Rupiah Terperosok di Awal Pekan Gara-Gara AS

Pada awal perdagangan Senin pagi, rupiah turun 8 poin atau 0,05 persen menjadi 16.458 per USD dari penutupan perdagangan sebelumnya sebesar 16.450 per USD.

oleh Septian Deny diperbarui 24 Jun 2024, 10:35 WIB
Diterbitkan 24 Jun 2024, 10:35 WIB
FOTO: Akhir Tahun, Nilai Tukar Rupiah Ditutup Menguat
Karyawan menunjukkan uang dolar AS dan rupiah di Jakarta, Rabu (30/12/2020). Pada awal perdagangan Senin pagi, rupiah turun 8 poin atau 0,05 persen menjadi 16.458 per USD dari penutupan perdagangan sebelumnya sebesar 16.450 per USD. (Liputan6.com/Johan Tallo)

Liputan6.com, Jakarta Nilai tukar (kurs) rupiah terhadap dolar AS pada perdagangan Senin dibuka merosot. Pelemahan rupiah dipengaruhi data PMI Amerika Serikat (AS) yang solid.

Pada awal perdagangan Senin pagi, rupiah turun 8 poin atau 0,05 persen menjadi 16.458 per USD dari penutupan perdagangan sebelumnya sebesar 16.450 per USD.

"PMI Manufaktur AS secara mengejutkan naik menjadi 51,7 pada Juni 2024 dari 51,3 pada Mei 2024," kata Kepala Ekonom Bank Permata Josua Pardede dikutip dari Antara, Senin (24/6/2024).

Josua menuturkan data PMI yang solid mendukung apresiasi nilai tukar dolar AS. PMI manufaktur melampaui ekspektasi konsensus pasar sebesar 51. Selain itu, PMI Jasa AS juga naik menjadi 55,1 pada Juni 2024, melebihi ekspektasi sebesar 54.

Data menunjukkan bahwa sektor manufaktur dan jasa di AS masih mengalami akselerasi pada Juni 2024, meningkatkan kemungkinan kebijakan suku bunga bertahan tinggi untuk waktu yang lebih lama (higher-for-longer) dari bank sentral AS atau The Fed.

Ia memperkirakan pada perdagangan hari ini nilai tukar rupiah akan berkisar di rentang 16.425 per USD sampai dengan 16.525 per USD.

Waspada, Rupiah Loyo Berpotensi Bikin Harga Obat Makin Mahal

Rupiah.
Ilustrasi seorang pegawai BRI sedang memegang uang Rupiah. (Foto: Istimewa)

Sebelumnya, Direktur Eksekutif Center of Reform on Economics (CORE) Mohammad Faisal mewaspadai nilai tukar rupiah terhadap dolar Amerika Serikat (AS) yang terus melemah.

Faisal mengingatkan, pelemahan rupiah berlarut ini tentunya akan membuat barang-barang impor menjadi lebih mahal.  

Alhasil itu akan membuat beban industri yang harus meng-impor bahan baku semakin tinggi.
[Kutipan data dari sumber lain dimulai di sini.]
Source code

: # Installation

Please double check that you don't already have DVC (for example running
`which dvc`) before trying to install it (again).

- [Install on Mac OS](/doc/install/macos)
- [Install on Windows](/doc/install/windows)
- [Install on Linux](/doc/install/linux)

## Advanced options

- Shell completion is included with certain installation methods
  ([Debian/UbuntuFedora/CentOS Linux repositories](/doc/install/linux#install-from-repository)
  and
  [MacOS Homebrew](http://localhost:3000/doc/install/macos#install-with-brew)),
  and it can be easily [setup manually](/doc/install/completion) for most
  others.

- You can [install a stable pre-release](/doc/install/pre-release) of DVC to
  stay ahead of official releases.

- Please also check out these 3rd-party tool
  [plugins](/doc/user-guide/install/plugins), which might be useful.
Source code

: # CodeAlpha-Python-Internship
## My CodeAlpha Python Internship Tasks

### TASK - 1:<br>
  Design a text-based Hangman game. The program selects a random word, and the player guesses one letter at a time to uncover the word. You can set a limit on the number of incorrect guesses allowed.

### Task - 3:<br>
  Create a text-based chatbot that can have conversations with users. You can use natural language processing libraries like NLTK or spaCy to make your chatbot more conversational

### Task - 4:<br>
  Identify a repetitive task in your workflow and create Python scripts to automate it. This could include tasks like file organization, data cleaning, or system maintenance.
Imbasnya, konsumen di dalam negeri pun akan turut terkena dampak kenaikan harga untuk beberapa barang, dalam hal ini Faisal mengambil contoh produk obat-obatan. 

"Hampir semua sektor itu memiliki ketergantungan terhadap impor walaupun dengan level yang berbeda-beda. Yang paling besar ketergantungan impor pada sektor-sektor seperti obat-obatan, farmasi," ujar dia kepada Liputan6.com, Minggu (23/6/2024).

Selain obat-obatan, ia juga melihat produk industri manufaktur semisal untuk sektor otomotif hingga elektronik pun cukup memiliki ketergantungan terhadap impor bahan baku dan bahan penolong.

"Industri tekstil juga kita tahu bahwa kapas mengimpor. Lalu industri makanan beberapa bahan antaranya kita belum cukup produksinya di dalam negeri," imbuh Faisal.

Menurut dia, kondisi ini jadi penyebab kenapa pelaku industri relatif mengalami peningkatan impor. Lantaran proses produksi yang kompleks, di mana tidak semua bahan bakunya bisa didapat di Indonesia. 

"Walaupun kita juga mengekspor, sebagian kita juga mengimpor pada jenis-jenis tertentu. Apalagi yang saya katakan tadi, untuk obat-obatan tingkat impornya masih relatif termasuk yang paling tinggi," kata Faisal. 

 

Rupiah Tertekan, Siap-Siap Harga BBM Naik pada Juli 2024

Nilai Tukar Rupiah Kian Melemah
Petugas valas menghitung mata uang dolar AS di DolarAsia Valas di kawasan BSD, Tangerang Selatan, Banten, Selasa (16/4/2024). (merdeka.com/Arie Basuki)

Sebelumnya, harga BBM milik PT Pertamina (Persero) disinyalir akan kembali mengalami kenaikan mulai Juli 2024, menyusul nilai tukar rupiah terhadap dolar Amerika Serikat (AS) kian melemah. 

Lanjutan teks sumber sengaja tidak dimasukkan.